## Assigned task
Copy out, from the entries below, each line that holds the string "オプション".

## Data excerpts

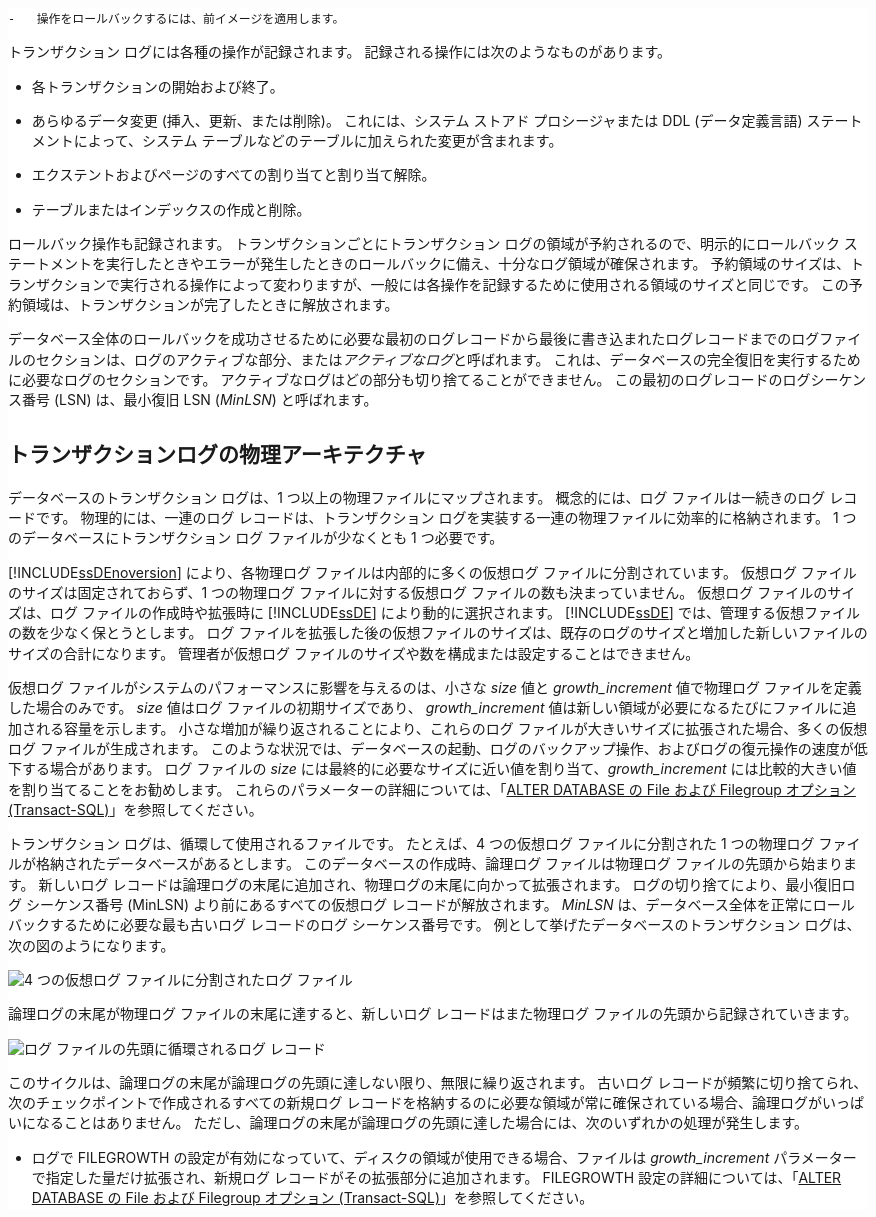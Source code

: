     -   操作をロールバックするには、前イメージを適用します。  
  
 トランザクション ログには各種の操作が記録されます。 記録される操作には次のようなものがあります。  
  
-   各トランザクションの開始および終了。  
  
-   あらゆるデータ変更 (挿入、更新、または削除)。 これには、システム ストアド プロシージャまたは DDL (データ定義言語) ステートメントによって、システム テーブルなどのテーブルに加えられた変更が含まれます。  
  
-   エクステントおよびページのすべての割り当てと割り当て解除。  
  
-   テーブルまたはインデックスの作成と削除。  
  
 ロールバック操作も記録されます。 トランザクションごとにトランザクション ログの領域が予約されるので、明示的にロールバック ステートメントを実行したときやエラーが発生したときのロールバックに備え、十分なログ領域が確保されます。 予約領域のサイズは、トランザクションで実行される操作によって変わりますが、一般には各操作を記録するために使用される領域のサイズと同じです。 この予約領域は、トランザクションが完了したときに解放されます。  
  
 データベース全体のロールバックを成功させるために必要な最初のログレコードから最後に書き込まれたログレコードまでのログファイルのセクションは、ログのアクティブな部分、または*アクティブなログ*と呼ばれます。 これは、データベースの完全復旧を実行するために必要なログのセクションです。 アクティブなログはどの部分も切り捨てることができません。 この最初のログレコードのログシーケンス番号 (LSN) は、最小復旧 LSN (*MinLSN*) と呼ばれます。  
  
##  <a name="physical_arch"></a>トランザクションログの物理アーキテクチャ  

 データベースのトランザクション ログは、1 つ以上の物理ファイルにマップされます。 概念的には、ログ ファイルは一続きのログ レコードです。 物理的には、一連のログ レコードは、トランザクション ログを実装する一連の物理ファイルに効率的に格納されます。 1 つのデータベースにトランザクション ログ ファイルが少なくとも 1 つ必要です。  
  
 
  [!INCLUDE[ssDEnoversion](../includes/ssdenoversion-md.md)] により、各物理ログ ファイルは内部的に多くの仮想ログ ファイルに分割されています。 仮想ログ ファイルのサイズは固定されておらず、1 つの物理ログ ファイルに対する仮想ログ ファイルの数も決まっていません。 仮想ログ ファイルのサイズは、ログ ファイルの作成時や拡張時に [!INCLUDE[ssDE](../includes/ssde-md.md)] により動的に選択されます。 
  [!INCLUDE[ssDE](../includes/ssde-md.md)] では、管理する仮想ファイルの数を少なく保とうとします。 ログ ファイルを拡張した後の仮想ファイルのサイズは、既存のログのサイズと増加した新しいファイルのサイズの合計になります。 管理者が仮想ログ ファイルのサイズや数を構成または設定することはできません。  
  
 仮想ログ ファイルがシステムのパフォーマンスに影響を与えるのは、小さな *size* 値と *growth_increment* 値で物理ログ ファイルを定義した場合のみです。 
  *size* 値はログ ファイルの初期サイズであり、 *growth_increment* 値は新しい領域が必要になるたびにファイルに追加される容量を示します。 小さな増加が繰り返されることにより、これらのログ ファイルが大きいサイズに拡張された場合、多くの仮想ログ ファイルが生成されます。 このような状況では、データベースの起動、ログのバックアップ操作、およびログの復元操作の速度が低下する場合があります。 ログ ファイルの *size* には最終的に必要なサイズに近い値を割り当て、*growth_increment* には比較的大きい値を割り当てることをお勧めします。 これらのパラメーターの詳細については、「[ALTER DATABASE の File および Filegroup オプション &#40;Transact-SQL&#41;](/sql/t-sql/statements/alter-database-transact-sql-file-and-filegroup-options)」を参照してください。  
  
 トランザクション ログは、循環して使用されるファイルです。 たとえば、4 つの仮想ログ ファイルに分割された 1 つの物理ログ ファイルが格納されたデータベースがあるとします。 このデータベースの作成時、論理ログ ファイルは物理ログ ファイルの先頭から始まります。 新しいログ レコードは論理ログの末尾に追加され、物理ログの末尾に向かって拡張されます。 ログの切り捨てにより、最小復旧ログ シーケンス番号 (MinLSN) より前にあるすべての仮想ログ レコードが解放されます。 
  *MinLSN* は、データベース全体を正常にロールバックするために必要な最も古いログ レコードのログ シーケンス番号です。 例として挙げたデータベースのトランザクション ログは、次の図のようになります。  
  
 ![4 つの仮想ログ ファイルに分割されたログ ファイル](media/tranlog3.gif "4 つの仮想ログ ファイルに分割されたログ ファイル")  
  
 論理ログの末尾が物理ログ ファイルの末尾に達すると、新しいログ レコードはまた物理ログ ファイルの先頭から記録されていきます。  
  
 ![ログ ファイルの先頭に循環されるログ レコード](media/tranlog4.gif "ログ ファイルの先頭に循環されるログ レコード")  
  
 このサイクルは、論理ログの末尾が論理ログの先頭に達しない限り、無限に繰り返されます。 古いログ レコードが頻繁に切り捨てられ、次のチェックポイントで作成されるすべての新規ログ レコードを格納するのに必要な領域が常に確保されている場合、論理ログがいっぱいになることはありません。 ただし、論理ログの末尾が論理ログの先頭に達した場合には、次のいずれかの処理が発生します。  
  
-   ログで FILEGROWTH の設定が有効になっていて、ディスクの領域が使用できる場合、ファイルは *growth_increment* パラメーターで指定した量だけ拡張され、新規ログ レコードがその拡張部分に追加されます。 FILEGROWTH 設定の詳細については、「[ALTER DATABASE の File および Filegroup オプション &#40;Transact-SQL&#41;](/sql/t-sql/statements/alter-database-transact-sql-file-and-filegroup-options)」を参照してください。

## Response to the exercise
  *size* 値はログ ファイルの初期サイズであり、 *growth_increment* 値は新しい領域が必要になるたびにファイルに追加される容量を示します。 小さな増加が繰り返されることにより、これらのログ ファイルが大きいサイズに拡張された場合、多くの仮想ログ ファイルが生成されます。 このような状況では、データベースの起動、ログのバックアップ操作、およびログの復元操作の速度が低下する場合があります。 ログ ファイルの *size* には最終的に必要なサイズに近い値を割り当て、*growth_increment* には比較的大きい値を割り当てることをお勧めします。 これらのパラメーターの詳細については、「[ALTER DATABASE の File および Filegroup オプション &#40;Transact-SQL&#41;](/sql/t-sql/statements/alter-database-transact-sql-file-and-filegroup-options)」を参照してください。  
-   ログで FILEGROWTH の設定が有効になっていて、ディスクの領域が使用できる場合、ファイルは *growth_increment* パラメーターで指定した量だけ拡張され、新規ログ レコードがその拡張部分に追加されます。 FILEGROWTH 設定の詳細については、「[ALTER DATABASE の File および Filegroup オプション &#40;Transact-SQL&#41;](/sql/t-sql/statements/alter-database-transact-sql-file-and-filegroup-options)」を参照してください。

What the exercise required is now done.